Mesmo tratando-se de um documentário sobre três irmãs cegas que vivem de pedir esmolas enquanto tocam e cantam canções (de composição própria) em seus ganzás (instrumento de percussão do Nordeste), não se esperava que o filme apresentasse uma composição sonora tão cuidadosa. Seja pela curiosa forma de ‘musicalização’ das falas das protagonistas, quando elas se apresentam para o espectador, seja pela forma em que as canções delas nos são apresentadas, como "Sereno da Madrugada", que ficam na cabeça do público, este querendo ou não, ou mesmo pela trilha original do filme: simples, porém, serve ao seu propósito.

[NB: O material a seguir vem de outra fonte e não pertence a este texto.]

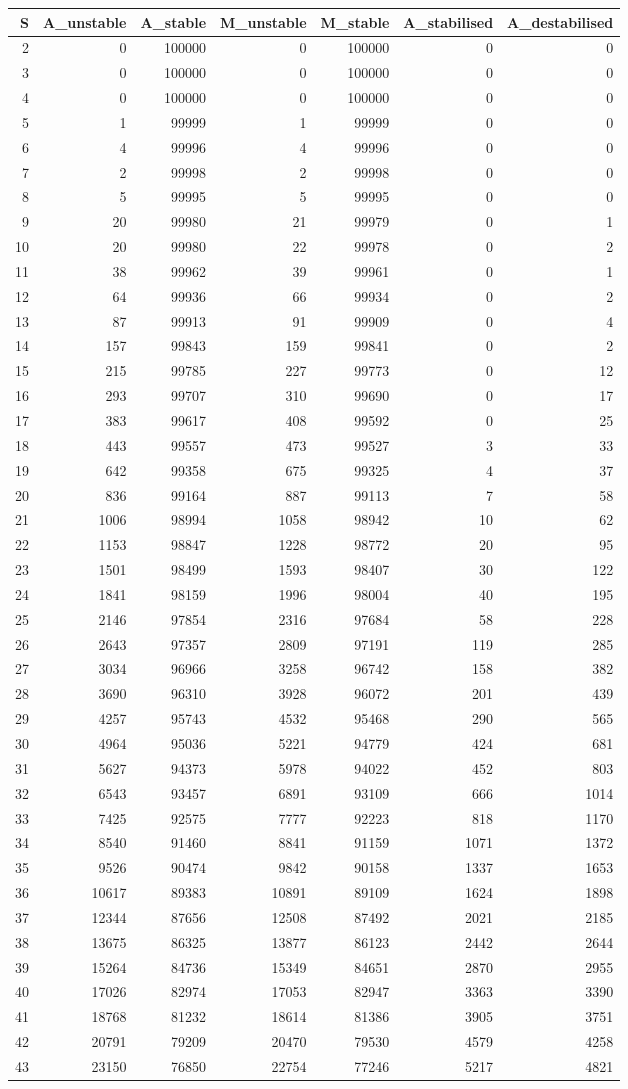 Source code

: \documentclass[]{article}
\begin{document}
\begin{longtable}[]{@{}rrrrrrr@{}}
\toprule
S & A\_unstable & A\_stable & M\_unstable & M\_stable & A\_stabilised &
A\_destabilised\tabularnewline
\midrule
\endhead
2 & 0 & 100000 & 0 & 100000 & 0 & 0\tabularnewline
3 & 0 & 100000 & 0 & 100000 & 0 & 0\tabularnewline
4 & 0 & 100000 & 0 & 100000 & 0 & 0\tabularnewline
5 & 1 & 99999 & 1 & 99999 & 0 & 0\tabularnewline
6 & 4 & 99996 & 4 & 99996 & 0 & 0\tabularnewline
7 & 2 & 99998 & 2 & 99998 & 0 & 0\tabularnewline
8 & 5 & 99995 & 5 & 99995 & 0 & 0\tabularnewline
9 & 20 & 99980 & 21 & 99979 & 0 & 1\tabularnewline
10 & 20 & 99980 & 22 & 99978 & 0 & 2\tabularnewline
11 & 38 & 99962 & 39 & 99961 & 0 & 1\tabularnewline
12 & 64 & 99936 & 66 & 99934 & 0 & 2\tabularnewline
13 & 87 & 99913 & 91 & 99909 & 0 & 4\tabularnewline
14 & 157 & 99843 & 159 & 99841 & 0 & 2\tabularnewline
15 & 215 & 99785 & 227 & 99773 & 0 & 12\tabularnewline
16 & 293 & 99707 & 310 & 99690 & 0 & 17\tabularnewline
17 & 383 & 99617 & 408 & 99592 & 0 & 25\tabularnewline
18 & 443 & 99557 & 473 & 99527 & 3 & 33\tabularnewline
19 & 642 & 99358 & 675 & 99325 & 4 & 37\tabularnewline
20 & 836 & 99164 & 887 & 99113 & 7 & 58\tabularnewline
21 & 1006 & 98994 & 1058 & 98942 & 10 & 62\tabularnewline
22 & 1153 & 98847 & 1228 & 98772 & 20 & 95\tabularnewline
23 & 1501 & 98499 & 1593 & 98407 & 30 & 122\tabularnewline
24 & 1841 & 98159 & 1996 & 98004 & 40 & 195\tabularnewline
25 & 2146 & 97854 & 2316 & 97684 & 58 & 228\tabularnewline
26 & 2643 & 97357 & 2809 & 97191 & 119 & 285\tabularnewline
27 & 3034 & 96966 & 3258 & 96742 & 158 & 382\tabularnewline
28 & 3690 & 96310 & 3928 & 96072 & 201 & 439\tabularnewline
29 & 4257 & 95743 & 4532 & 95468 & 290 & 565\tabularnewline
30 & 4964 & 95036 & 5221 & 94779 & 424 & 681\tabularnewline
31 & 5627 & 94373 & 5978 & 94022 & 452 & 803\tabularnewline
32 & 6543 & 93457 & 6891 & 93109 & 666 & 1014\tabularnewline
33 & 7425 & 92575 & 7777 & 92223 & 818 & 1170\tabularnewline
34 & 8540 & 91460 & 8841 & 91159 & 1071 & 1372\tabularnewline
35 & 9526 & 90474 & 9842 & 90158 & 1337 & 1653\tabularnewline
36 & 10617 & 89383 & 10891 & 89109 & 1624 & 1898\tabularnewline
37 & 12344 & 87656 & 12508 & 87492 & 2021 & 2185\tabularnewline
38 & 13675 & 86325 & 13877 & 86123 & 2442 & 2644\tabularnewline
39 & 15264 & 84736 & 15349 & 84651 & 2870 & 2955\tabularnewline
40 & 17026 & 82974 & 17053 & 82947 & 3363 & 3390\tabularnewline
41 & 18768 & 81232 & 18614 & 81386 & 3905 & 3751\tabularnewline
42 & 20791 & 79209 & 20470 & 79530 & 4579 & 4258\tabularnewline
43 & 23150 & 76850 & 22754 & 77246 & 5217 & 4821\tabularnewline

\end{longtable}
\end{document}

Na parte técnica o filme é impecável, com uma edição ágil com vários inserts de TV entre as cenas. Porém, apresenta um ponto fraco: nas cenas mais dramáticas, o diretor, Roberto Berliner, não se preocupou muito em deixar a emoção se desenvolver, preferindo seguir mais pelo caminho da comédia até a "redenção" final das irmãs. Funciona, e com boa resposta do público, que pareceu se divertir bastante (assim como eu) com os inúmeros diálogos cômicos do filme. Vale lembrar que a falta de edição é um ponto alto em certa parte, logo após a cena em que uma das irmãs se declara apaixonada pelo realizador do longa, o mesmo diretor Berliner. A cena seguinte é constituída de um único plano longo, em que elas, num quarto de hotel, sozinhas, escutam à música "À Distância", de Roberto Carlos, que dá o tom dramático e de desilusão corretos ao momento. 

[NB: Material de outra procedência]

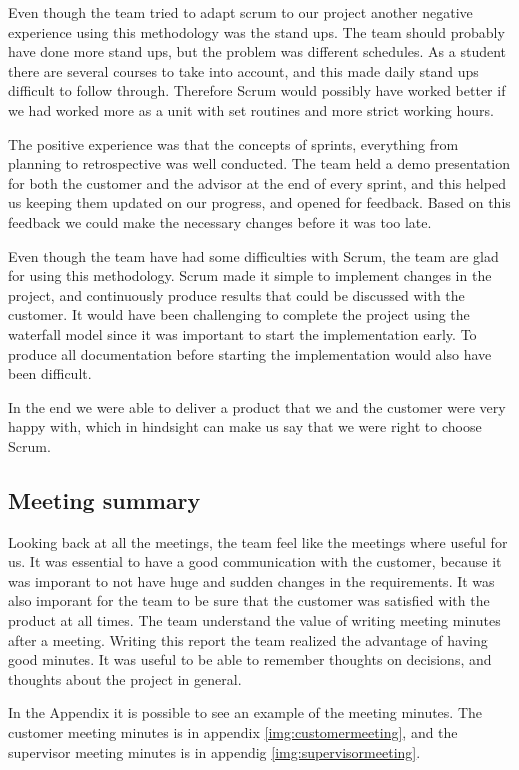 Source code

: Even though the team tried to adapt scrum to our project another negative experience using this methodology was the stand ups. The team should probably have done more stand ups, but the problem was different schedules. As a student there are several courses to take into account, and this made daily stand ups difficult to follow through. Therefore Scrum would possibly have worked better if we had worked more as a unit with set routines and more strict working hours.

The positive experience was that the concepts of sprints, everything from planning to retrospective was well conducted. The team held a demo presentation for both the customer and the advisor at the end of every sprint, and this helped us keeping them updated on our progress, and opened for feedback. Based on this feedback we could make the necessary changes before it was too late.

Even though the team have had some difficulties with Scrum, the team are glad for using this methodology. Scrum made it simple to implement changes in the project, and continuously produce results that could  be discussed with the customer. It would have been challenging to complete the project using the waterfall model since it was important to start the implementation early. To produce all documentation before starting the implementation would also have been difficult. 

In the end we were able to deliver a product that we and the customer were very happy with, which in hindsight can make us say that we were right to choose Scrum.

\subsection{Meeting summary}
Looking back at all the meetings, the team feel like the meetings where useful for us. It was essential to have a good communication with the customer, because it was imporant to not have huge and sudden changes in the requirements. It was also imporant for the team to be sure that the customer was satisfied with the product at all times. The team understand the value of writing meeting minutes after a meeting. Writing this report the team realized the advantage of having good minutes. It was useful to be able to remember thoughts on decisions, and thoughts about the project in general.

In the Appendix it is possible to see an example of the meeting minutes. The customer meeting minutes is in appendix \ref{img:customermeeting}, and the supervisor meeting minutes is in appendig \ref{img:supervisormeeting}. 
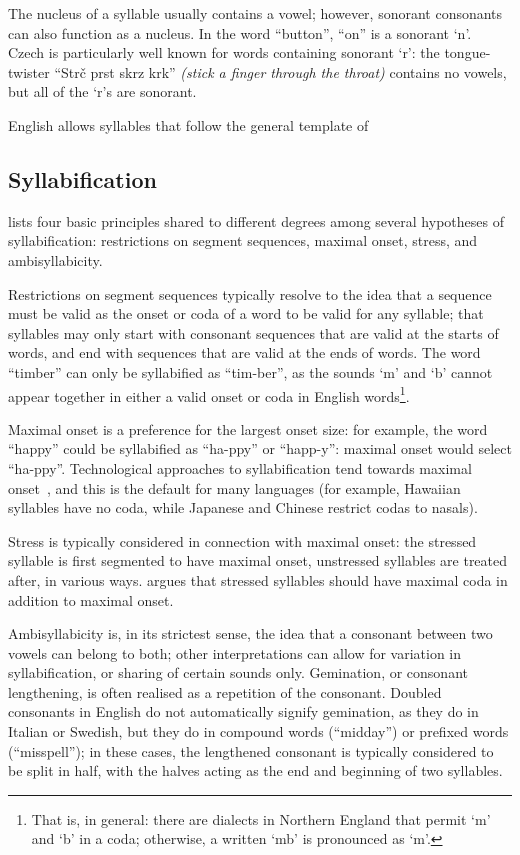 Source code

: \documentclass{article}[11pt]
\begin{document}
The nucleus of a syllable usually contains a vowel; however, sonorant consonants can also function as a nucleus. In the word ``button'', ``on'' is a sonorant `n'. Czech is particularly well known for words containing sonorant `r': the tongue-twister ``Str\v{c} prst skrz krk'' \textit{(stick a finger through the throat)} contains no vowels, but all of the `r's are sonorant.

English allows syllables that follow the general template of 

\subsection{Syllabification}
\label{ssect:syllabification}

\citet{fallows_experimental_1981} lists four basic principles shared to different degrees among several hypotheses of syllabification: restrictions on segment sequences, maximal onset, stress, and ambisyllabicity.

Restrictions on segment sequences typically resolve to the idea that a sequence must be valid as the onset or coda of a word to be valid for any syllable; that syllables may only start with consonant sequences that are valid at the starts of words, and end with sequences that are valid at the ends of words. The word ``timber'' can only be syllabified as ``tim-ber'', as the sounds `m' and `b' cannot appear together in either a valid onset or coda in English words\footnote{That is, in general: there are dialects in Northern England that permit `m' and `b' in a coda; otherwise, a written `mb' is pronounced as `m'.}.

Maximal onset is a preference for the largest onset size: for example, the word ``happy'' could be syllabified as ``ha-ppy'' or ``happ-y'': maximal onset would select ``ha-ppy''. Technological approaches to syllabification tend towards maximal onset~\citep{ladefoged_course_2011}, and this is the default for many languages (for example, Hawaiian syllables have no coda, while Japanese and Chinese restrict codas to nasals).

Stress is typically considered in connection with maximal onset: the stressed syllable is first segmented to have maximal onset, unstressed syllables are treated after, in various ways. \citet{wells_syllabification_2019} argues 
that stressed syllables should have maximal coda in addition to maximal onset.

Ambisyllabicity is, in its strictest sense, the idea that a consonant between two vowels can belong to both; other interpretations can allow for variation in syllabification, or sharing of certain sounds only. Gemination, or consonant lengthening, is often realised as a repetition of the consonant. Doubled consonants in English do not automatically signify gemination, as they do in Italian or Swedish, but they do in compound words (``midday'') or prefixed words (``misspell''); in these cases, the lengthened consonant is typically considered to be split in half, with the halves acting as the end and beginning of two syllables. 
\end{document}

Apesar de se tratar de uma história dramática, com um final igualmente dramático, porém com algumas vitórias, saímos da sala de cinema com um sorriso no rosto, pois o documentário nos passa a sensação de que mesmo com inúmeras adversidades, as três irmãs cegas tiveram um final "feliz", pelo menos nas cabeças delas. Chama a atenção o comentário de uma delas de que o cinema é, além de tudo, uma forma de esquecer a realidade, mesmo que a estejamos encarando de frente, como feito nesse filme.

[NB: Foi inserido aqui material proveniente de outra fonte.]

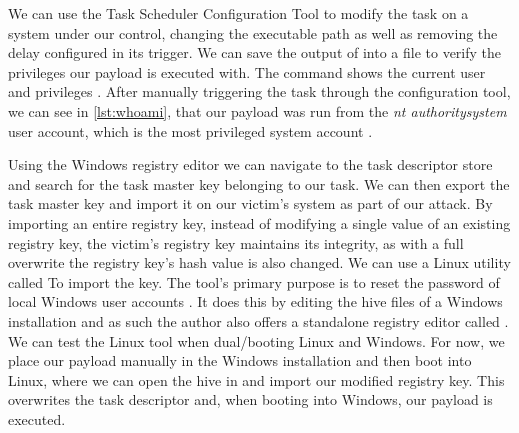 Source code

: We can use the Task Scheduler Configuration Tool to modify the  task on a system under our control, changing the executable path as well as removing the delay configured in its trigger.
We can save the output of  into a file to verify the privileges our payload is executed with.
The  command shows the current user and privileges \cite{microsoft-whoami}.
After manually triggering the task through the configuration tool, we can see in \autoref{lst:whoami}, that our payload was run from the \emph{nt authority\brackslash system} user account, which is the most privileged system account \cite{microsoft-localsystem-account}.

\vspace{1em}



Using the Windows registry editor  we can navigate to the task descriptor store and search for the task master key belonging to our task.
We can then export the task master key and import it on our victim's system as part of our attack.
By importing an entire registry key, instead of modifying a single value of an existing registry key, the victim's registry key maintains its integrity, as with a full overwrite the registry key's hash value is also changed.
We can use a Linux utility called  To import the key.
The tool's primary purpose is to reset the password of local Windows user accounts \cite{chntpw}.
It does this by editing the hive files of a Windows installation and as such the author also offers a standalone registry editor called .
We can test the Linux tool when dual\-/booting Linux and Windows.
For now, we place our payload manually in the Windows installation and then boot into Linux, where we can open the  hive in  and import our modified registry key.
This overwrites the task descriptor and, when booting into Windows, our payload is executed.

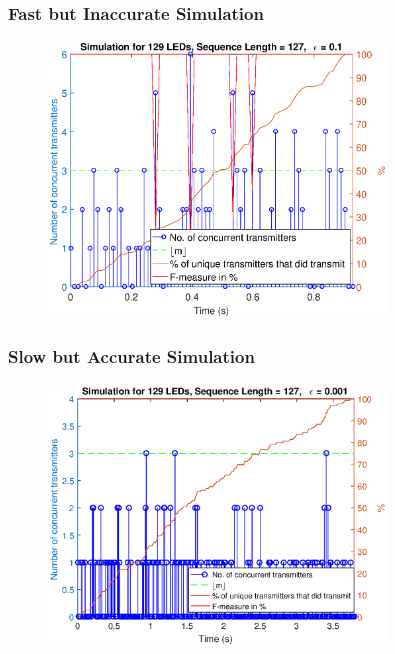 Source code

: \documentclass{beamer}
\begin{document}
	\begin{frame}\frametitle{Fast but Inaccurate Simulation}
		
		\begin{figure}
			\centering
			\includegraphics[width=0.8\textwidth]{../chapters/evaluation-chapters/simulation/sim-concurrent-tx-and-f-measure-eps=1-n=7}
		\end{figure}

	\end{frame}

	\begin{frame}\frametitle{Slow but Accurate Simulation}
		
		\begin{figure}
			\centering
			\includegraphics[width=0.8\textwidth]{../chapters/evaluation-chapters/simulation/sim-concurrent-tx-and-f-measure-eps=001-n=7}
		\end{figure}

	\end{frame}
\end{document}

Para finalizar com o tom de bom humor presente ao longo dos 80 minutos de projeção, as irmãs recomendam ao público que escute as músicas delas, regravadas por cantores famosos no Brasil, e que comprem o CD do longa. E funciona. O público ficou na sala até o final dos créditos. Eu quero o CD das irmãs ceguinhas de Campina Grande... mas, infelizmente, para encontrá-lo, talvez seja necessária uma maratona tão grande quanto achar uma sala de cinema no país que esteja com A Pessoa É Para o Que Nasce em cartaz. Uma pena.